Ponerse en el pellejo de aquellos prohombres
que se atrevieron a levantar la voz que clama en el desierto, no en un
ejercicio metafísico o de un romántico elucubrar, sino en la actitud de los que
queremos aprender de la historia sus lecciones, no nos puede conducir a otra
experiencia que no sea la admiración por su valentía y fecundidad.

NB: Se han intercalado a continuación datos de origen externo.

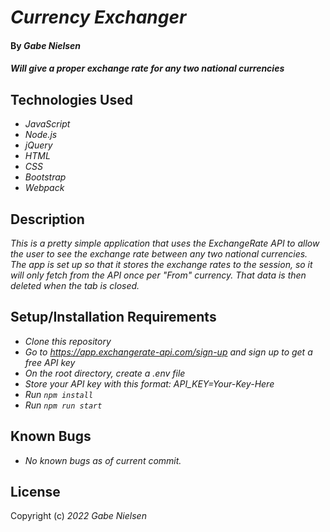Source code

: # _Currency Exchanger_

#### By _**Gabe Nielsen**_

#### _Will give a proper exchange rate for any two national currencies_

## Technologies Used

- _JavaScript_
- _Node.js_
- _jQuery_
- _HTML_
- _CSS_
- _Bootstrap_
- _Webpack_

## Description

_This is a pretty simple application that uses the ExchangeRate API to allow the user to see the exchange rate between any two national currencies. The app is set up so that it stores the exchange rates to the session, so it will only fetch from the API once per "From" currency. That data is then deleted when the tab is closed._

## Setup/Installation Requirements

- _Clone this repository_
- _Go to https://app.exchangerate-api.com/sign-up and sign up to get a free API key_
- _On the root directory, create a .env file_
- _Store your API key with this format: API_KEY=Your-Key-Here_
- _Run `npm install`_
- _Run `npm run start`_

## Known Bugs

- _No known bugs as of current commit._

## License

Copyright (c) _2022_ _Gabe Nielsen_

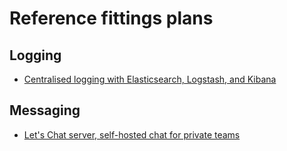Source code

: # Reference fittings plans

## Logging

- [Centralised logging with Elasticsearch, Logstash, and Kibana](https://github.com/DimensionDataCBUSydney/plumbery-contrib/tree/master/logging/elasticsearch-kibana-logstash)

## Messaging

- [Let's Chat server, self-hosted chat for private teams](messaging/letschat)

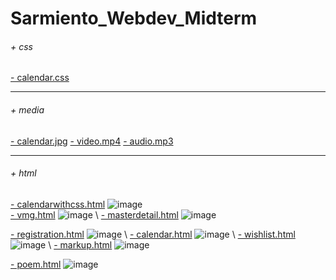 # Sarmiento_Webdev_Midterm
###### + css
  [- calendar.css](https://vannirriesarmiento.github.io/Sarmiento_Webdev_Midterm/calendar.css)
***
###### + media
  [- calendar.jpg](https://vannirriesarmiento.github.io/Sarmiento_Webdev_Midterm/calendar.jpg)
  [- video.mp4](https://vannirriesarmiento.github.io/Sarmiento_Webdev_Midterm/video.mp4)
  [- audio.mp3](https://vannirriesarmiento.github.io/Sarmiento_Webdev_Midterm/audio.mp3)
***
###### + html
[- calendarwithcss.html](https://vannirriesarmiento.github.io/Sarmiento_Webdev_Midterm/calendarwithcss.html)
![image](https://user-images.githubusercontent.com/70186432/194728740-67e553ae-19f4-40b1-9adb-acc8ba8fdec2.png)
\
[- vmg.html](https://vannirriesarmiento.github.io/Sarmiento_Webdev_Midterm/vmg.html)
![image](https://user-images.githubusercontent.com/70186432/194728904-9ed3d045-c911-46c0-a671-b715cdaf9609.png)
\\
[- masterdetail.html](https://vannirriesarmiento.github.io/Sarmiento_Webdev_Midterm/masterdetail.html)
![image](https://user-images.githubusercontent.com/70186432/194728963-5727798c-914d-4cba-8325-c244db574cbf.png)

[- registration.html](https://vannirriesarmiento.github.io/Sarmiento_Webdev_Midterm/registration.html)
![image](https://user-images.githubusercontent.com/70186432/194730881-8ef3edb4-365c-4cb9-8c65-5287852c3434.png)
\\
[- calendar.html](https://vannirriesarmiento.github.io/Sarmiento_Webdev_Midterm/calendar.html)
![image](https://user-images.githubusercontent.com/70186432/194730896-182f6cf3-dd93-4407-a685-b84e06e1cdbb.png)
\\
[- wishlist.html](https://vannirriesarmiento.github.io/Sarmiento_Webdev_Midterm/wishlist.html)
![image](https://user-images.githubusercontent.com/70186432/194730906-e2da4736-c8a8-4913-9a36-3d80c05fbcd0.png)
\\
[- markup.html](https://vannirriesarmiento.github.io/Sarmiento_Webdev_Midterm/markup.html)
![image](https://user-images.githubusercontent.com/70186432/194730914-1eea6978-84cd-40ac-b803-f2335d6ccb85.png)

[- poem.html](https://vannirriesarmiento.github.io/Sarmiento_Webdev_Midterm/poem.html)
![image](https://user-images.githubusercontent.com/70186432/194730925-0054cc59-ea86-4b98-bc1c-b572d172d101.png)

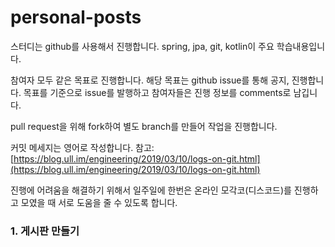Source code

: # personal-posts
스터디는 github를 사용해서 진행합니다. spring, jpa, git, kotlin이 주요 학습내용입니다.

참여자 모두 같은 목표로 진행합니다. 해당 목표는 github issue를 통해 공지, 진행합니다.
목표를 기준으로 issue를 발행하고 참여자들은 진행 정보를 comments로 남깁니다.

pull request을 위해 fork하여 별도 branch를 만들어 작업을 진행합니다.

커밋 메세지는 영어로 작성합니다.
참고: [https://blog.ull.im/engineering/2019/03/10/logs-on-git.html](https://blog.ull.im/engineering/2019/03/10/logs-on-git.html)

진행에 어려움을 해결하기 위해서 일주일에 한번은 온라인 모각코(디스코드)를 진행하고 모였을 때 서로 도움을 줄 수 있도록 합니다.

### 1. 게시판 만들기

Retar en su
propia cara a la máxima autoridad terrenal de aquellos predios, el virrey Diego
Colón, y a todos los hombres de armas y gobierno de las islas bajo su mando,
con la única arma de que disponían los dominicos de 1511 que era la razón de su
fe, constituye de por sí un acto de tal heroicidad, que no podemos menos que
intentar valorarlo históricamente.
Pero si ello no bastara para comprender
en aquel suceso su carácter pionero y su poder desencadenante de una Nueva
Humanidad, llamaríamos entonces a continuar tras los pasos que inmediatamente
emprendieron los precursores de los Derechos Humanos en América, en los que
queda explícitamente definida su aportación al proceso de surgimiento de un
discurso y una acción en la defensa de los derechos del género humano.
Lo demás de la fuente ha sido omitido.